- TASK ITEM -
Across the records, how many lines contain "install"? Answer with the number alone.

- DATA SHOWN -
--------------------

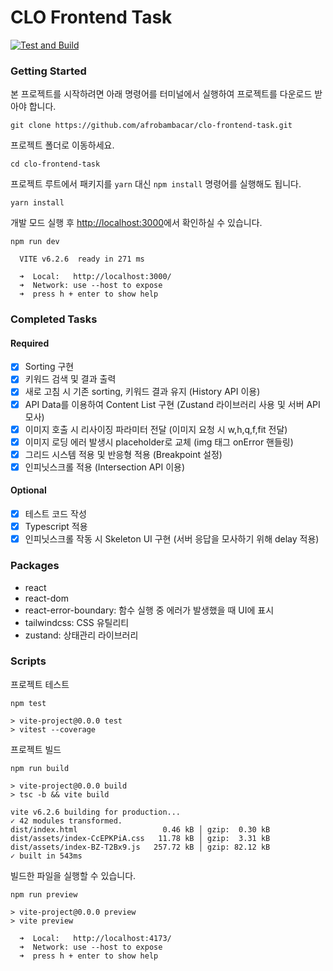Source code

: # CLO Frontend Task 

[![Test and Build](https://github.com/afrobambacar/clo-frontend-task/actions/workflows/ci.yml/badge.svg)](https://github.com/afrobambacar/clo-frontend-task/actions/workflows/ci.yml)

### Getting Started

본 프로젝트를 시작하려면 아래 명령어를 터미널에서 실행하여 프로젝트를 다운로드 받아야 합니다.
```
git clone https://github.com/afrobambacar/clo-frontend-task.git
```

프로젝트 폴더로 이동하세요.
```
cd clo-frontend-task
```

프로젝트 루트에서 패키지를 `yarn` 대신 `npm install` 명령어를 실행해도 됩니다.
```
yarn install
```

개발 모드 실행 후 [http://localhost:3000](http://localhost:3000)에서 확인하실 수 있습니다.
```
npm run dev
```
```
  VITE v6.2.6  ready in 271 ms

  ➜  Local:   http://localhost:3000/
  ➜  Network: use --host to expose
  ➜  press h + enter to show help
```

### Completed Tasks

#### Required
- [x] Sorting 구현
- [x] 키워드 검색 및 결과 출력
- [x] 새로 고침 시 기존 sorting, 키워드 결과 유지 (History API 이용)
- [x] API Data를 이용하여 Content List 구현 (Zustand 라이브러리 사용 및 서버 API 모사)
- [x] 이미지 호출 시 리사이징 파라미터 전달 (이미지 요청 시 w,h,q,f,fit 전달)
- [x] 이미지 로딩 에러 발생시 placeholder로 교체 (img 태그 onError 핸들링)
- [x] 그리드 시스템 적용 및 반응형 적용 (Breakpoint 설정)
- [x] 인피닛스크롤 적용 (Intersection API 이용)

#### Optional
- [x] 테스트 코드 작성 
- [x] Typescript 적용
- [x] 인피닛스크롤 작동 시 Skeleton UI 구현 (서버 응답을 모사하기 위해 delay 적용)

### Packages

- react
- react-dom
- react-error-boundary: 함수 실행 중 에러가 발생했을 때 UI에 표시
- tailwindcss: CSS 유틸리티
- zustand: 상태관리 라이브러리

### Scripts

프로젝트 테스트
```
npm test
```
```
> vite-project@0.0.0 test
> vitest --coverage
```

프로젝트 빌드
```
npm run build
```
```
> vite-project@0.0.0 build
> tsc -b && vite build

vite v6.2.6 building for production...
✓ 42 modules transformed.
dist/index.html                   0.46 kB │ gzip:  0.30 kB
dist/assets/index-CcEPKPiA.css   11.78 kB │ gzip:  3.31 kB
dist/assets/index-BZ-T2Bx9.js   257.72 kB │ gzip: 82.12 kB
✓ built in 543ms
```

빌드한 파일을 실행할 수 있습니다.
```
npm run preview
```
```
> vite-project@0.0.0 preview
> vite preview

  ➜  Local:   http://localhost:4173/
  ➜  Network: use --host to expose
  ➜  press h + enter to show help
```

--------------------

- TASK OUTPUT -
2